Cette conspiration préméditée, fomentée au grand dam des valeurs socialistes et de l'éthique démocratique a eu pour conséquences la démobilisation de centaines d'adhérents et d'adhérentes, la déception des militants et militantes et la paralysie des structures. De blessures en amertumes, les innombrables roses rouges, fraîches écloses des «?karyanes?»?: Thomas, Rhamna, Zaraba, Squouila, Anassi, Tacharouk….injustement rabroués et flétris mettront du temps à se relever. Quel gâchis! En un mot, c'est la culture du complot.
Culture du complot
La soldatesque, conspuée et démocratiquement battue, n'en revenait elle-même pas de voir son chef de file défait et isolé, promu dans les instances du Parti par on ne sait quel tour de magie. C'est le comble !

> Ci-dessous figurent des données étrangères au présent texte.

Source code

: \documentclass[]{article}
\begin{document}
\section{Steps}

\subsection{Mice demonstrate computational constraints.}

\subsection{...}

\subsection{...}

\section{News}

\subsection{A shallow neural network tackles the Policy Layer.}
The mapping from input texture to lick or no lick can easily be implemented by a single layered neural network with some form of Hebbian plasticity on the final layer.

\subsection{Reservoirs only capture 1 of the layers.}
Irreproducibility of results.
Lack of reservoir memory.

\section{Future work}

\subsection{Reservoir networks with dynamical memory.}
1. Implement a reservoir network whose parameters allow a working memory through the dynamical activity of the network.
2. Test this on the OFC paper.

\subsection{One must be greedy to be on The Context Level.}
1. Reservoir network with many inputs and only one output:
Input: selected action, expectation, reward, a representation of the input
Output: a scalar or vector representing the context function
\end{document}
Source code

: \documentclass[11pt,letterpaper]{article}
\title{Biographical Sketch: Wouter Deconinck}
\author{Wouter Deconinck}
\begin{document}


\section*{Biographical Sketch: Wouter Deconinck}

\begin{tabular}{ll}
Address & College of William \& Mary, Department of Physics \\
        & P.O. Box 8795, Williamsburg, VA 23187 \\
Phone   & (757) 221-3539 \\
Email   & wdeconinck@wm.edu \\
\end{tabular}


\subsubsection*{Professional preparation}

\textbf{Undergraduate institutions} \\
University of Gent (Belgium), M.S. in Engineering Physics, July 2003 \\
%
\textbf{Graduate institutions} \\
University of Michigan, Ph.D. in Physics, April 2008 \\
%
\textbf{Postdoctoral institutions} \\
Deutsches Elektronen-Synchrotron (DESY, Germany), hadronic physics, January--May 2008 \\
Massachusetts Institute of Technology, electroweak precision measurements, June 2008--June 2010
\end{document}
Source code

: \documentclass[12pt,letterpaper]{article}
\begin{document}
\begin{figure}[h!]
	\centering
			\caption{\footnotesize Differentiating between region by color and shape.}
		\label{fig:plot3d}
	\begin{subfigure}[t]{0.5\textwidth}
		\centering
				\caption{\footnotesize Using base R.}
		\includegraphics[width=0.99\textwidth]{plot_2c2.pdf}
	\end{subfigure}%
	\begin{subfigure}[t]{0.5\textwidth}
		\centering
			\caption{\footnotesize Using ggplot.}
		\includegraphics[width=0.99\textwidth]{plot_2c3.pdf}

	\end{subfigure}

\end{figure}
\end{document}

«De braves citoyens étaient venus demander des roses: Il fallait leur en donner. Mais des apparatchiks détruisaient toutes choses…
Faut-il leur pardonner? C'est à croire que l'échelle des valeurs militantes s'est inversée : plus vous causez de préjudices au Parti, mieux vous êtes perçu. Laisser ainsi faire dans l'impunité, c'est couvrir la délation et vouer le navire à la perdition, plus spécialement dans les banlieues de pauvreté et d'exclusion.
C'est afin d'éviter cette désagrégation que les socialistes centraux, «d'en haut» devraient dans un ultime sursaut, tenter la descente… vers les socialistes périphériques «d'en bas» et ensemble dans un élan d'empathie, se déployer pour appréhender les dures réalités, catalyser les énergies, initier la démocratie, insuffler davantage l'espoir et préserver les acquis. Dans l'imagerie populaire de ces zones déshéritées, c'est le Parti USFP qui, de par sa vocation, est le plus interpellé, voire sollicité ; n'en déplaise aux saboteurs infiltrés et leurs homologues les apprentis- Brutus qui n'y croient plus. Malgré les déficiences organisationnelles conjoncturelles et les écueils intra-muros ponctuels, ce Parti politique sui generis demeure aux yeux des citoyens démunis le plus apte à s'impliquer fortement dans leur développement et le plus idoine à assurer leur encadrement. La réalisation de ce vœu «religieusement» exprimé plus d'une fois, n'est pas -non plus- impossible. Avec un revif d'imagination, de jeunesse d'esprit et d'abnégation. Avec un regain de mobilisation. Mobilisation ô?! combien impérieuse et qui suppose le bannissement des éliminations sommaires des militants et des militantes et la réhabilitation des compétences démobilisées pour avoir été sacrifiées aux calculs électoralistes raccourcis et aux parachutages irréfléchis.
Cette mise en ordre effectuée, s'ouvrira enfin dans la sérénité le débat d'élucidation de la stratégie du Parti et d'enrichissement de sa pensée .
En tout état de cause, il tarde aux larges bases du Parti de sortir de la torpeur pour s'éveiller à un avenir prometteur.